A new device extracts up to 1,000 liters of clean water a day from desert air, offering a potential backup supply when storms or drought disrupt central systems. The machine, developed by 2025 Nobel Prize winner in chemistry Omar Yaghi, is designed to operate in arid conditions with humidity as low as 20%. His company, Atoco, says the unit can function without connection to the power grid.
The system uses a branch of science known as reticular chemistry. Inside the container-sized unit are Metal-Organic Frameworks, synthetic porous materials engineered at the molecular level.
These materials have an extremely large internal surface area. Even a few grams can match the area of a football arena. That structure allows the material to capture moisture from the air and release it as liquid water.
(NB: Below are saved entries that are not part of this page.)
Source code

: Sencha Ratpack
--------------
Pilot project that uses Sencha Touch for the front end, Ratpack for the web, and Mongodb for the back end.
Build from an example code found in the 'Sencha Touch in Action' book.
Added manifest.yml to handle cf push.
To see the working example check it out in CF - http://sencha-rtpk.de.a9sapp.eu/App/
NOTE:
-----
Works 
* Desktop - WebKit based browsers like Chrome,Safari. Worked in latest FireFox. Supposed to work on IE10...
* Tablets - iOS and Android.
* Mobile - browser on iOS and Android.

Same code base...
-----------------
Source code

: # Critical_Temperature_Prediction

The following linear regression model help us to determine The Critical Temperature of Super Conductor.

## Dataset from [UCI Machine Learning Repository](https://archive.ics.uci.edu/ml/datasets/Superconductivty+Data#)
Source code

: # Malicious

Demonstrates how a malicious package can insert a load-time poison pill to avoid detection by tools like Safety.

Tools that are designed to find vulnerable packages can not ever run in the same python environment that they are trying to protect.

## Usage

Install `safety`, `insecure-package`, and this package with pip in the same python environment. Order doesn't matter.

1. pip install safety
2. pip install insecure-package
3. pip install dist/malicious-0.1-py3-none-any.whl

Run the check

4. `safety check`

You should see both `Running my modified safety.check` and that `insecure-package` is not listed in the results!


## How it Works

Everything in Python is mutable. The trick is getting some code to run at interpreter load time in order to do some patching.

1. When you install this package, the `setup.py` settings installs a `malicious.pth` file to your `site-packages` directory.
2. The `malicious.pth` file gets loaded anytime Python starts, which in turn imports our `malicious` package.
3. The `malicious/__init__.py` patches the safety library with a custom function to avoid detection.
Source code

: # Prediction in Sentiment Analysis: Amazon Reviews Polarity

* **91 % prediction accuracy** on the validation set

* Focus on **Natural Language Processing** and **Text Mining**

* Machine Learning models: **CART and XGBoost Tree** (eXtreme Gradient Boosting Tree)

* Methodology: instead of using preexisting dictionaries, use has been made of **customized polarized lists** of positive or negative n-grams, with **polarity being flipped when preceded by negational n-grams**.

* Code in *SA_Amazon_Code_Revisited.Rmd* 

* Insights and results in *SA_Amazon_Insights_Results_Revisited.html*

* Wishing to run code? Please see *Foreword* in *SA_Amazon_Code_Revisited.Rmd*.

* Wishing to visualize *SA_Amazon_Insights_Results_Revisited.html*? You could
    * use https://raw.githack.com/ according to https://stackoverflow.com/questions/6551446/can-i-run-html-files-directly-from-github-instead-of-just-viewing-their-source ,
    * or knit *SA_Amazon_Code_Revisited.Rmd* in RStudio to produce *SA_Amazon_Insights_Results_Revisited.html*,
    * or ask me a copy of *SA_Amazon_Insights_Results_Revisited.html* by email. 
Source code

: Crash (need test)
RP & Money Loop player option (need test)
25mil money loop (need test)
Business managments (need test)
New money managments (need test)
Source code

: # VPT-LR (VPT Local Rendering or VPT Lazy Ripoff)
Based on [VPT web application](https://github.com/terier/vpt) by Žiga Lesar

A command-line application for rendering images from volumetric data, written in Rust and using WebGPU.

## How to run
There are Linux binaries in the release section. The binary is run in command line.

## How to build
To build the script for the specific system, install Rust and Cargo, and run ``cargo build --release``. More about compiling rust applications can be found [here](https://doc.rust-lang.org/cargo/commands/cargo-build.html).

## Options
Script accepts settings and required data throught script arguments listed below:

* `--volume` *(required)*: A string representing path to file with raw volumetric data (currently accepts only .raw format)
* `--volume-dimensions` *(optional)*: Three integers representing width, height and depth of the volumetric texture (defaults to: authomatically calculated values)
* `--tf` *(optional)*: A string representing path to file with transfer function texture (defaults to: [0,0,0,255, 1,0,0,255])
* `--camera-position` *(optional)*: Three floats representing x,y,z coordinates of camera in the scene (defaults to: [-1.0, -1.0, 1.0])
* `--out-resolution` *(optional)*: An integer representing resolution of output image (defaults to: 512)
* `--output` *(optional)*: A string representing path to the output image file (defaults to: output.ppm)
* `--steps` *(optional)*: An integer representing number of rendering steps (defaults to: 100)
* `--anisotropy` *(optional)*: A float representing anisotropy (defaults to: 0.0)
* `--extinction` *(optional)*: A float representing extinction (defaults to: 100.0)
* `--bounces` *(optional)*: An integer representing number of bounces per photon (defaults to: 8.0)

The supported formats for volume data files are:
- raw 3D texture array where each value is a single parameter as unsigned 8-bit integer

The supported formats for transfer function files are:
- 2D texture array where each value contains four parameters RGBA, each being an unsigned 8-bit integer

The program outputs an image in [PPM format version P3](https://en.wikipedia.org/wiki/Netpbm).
1000L/day is not enough for a community, you’re going to need multiple shipping containers worth of expensive material. Then you’ve got to put them far enough apart that they don’t interfere with each other’s operation, and lay a kilometer of pipes from each of them into a central water supply. Maintain the pipes, clean the devices when dust gets on them. Maybe the organic part of the material decays after a while so you need new ones.
It seems implausible that all of this would cost less than a pump, pipeline, well, or even rain water catchment system.
And I’m not thinking of survivalists, I’m thinking of rich people trying to be respectable while preparing for climate change in a selfish way, or coopting ‘preparation’ for selfishness. Glass Onion types.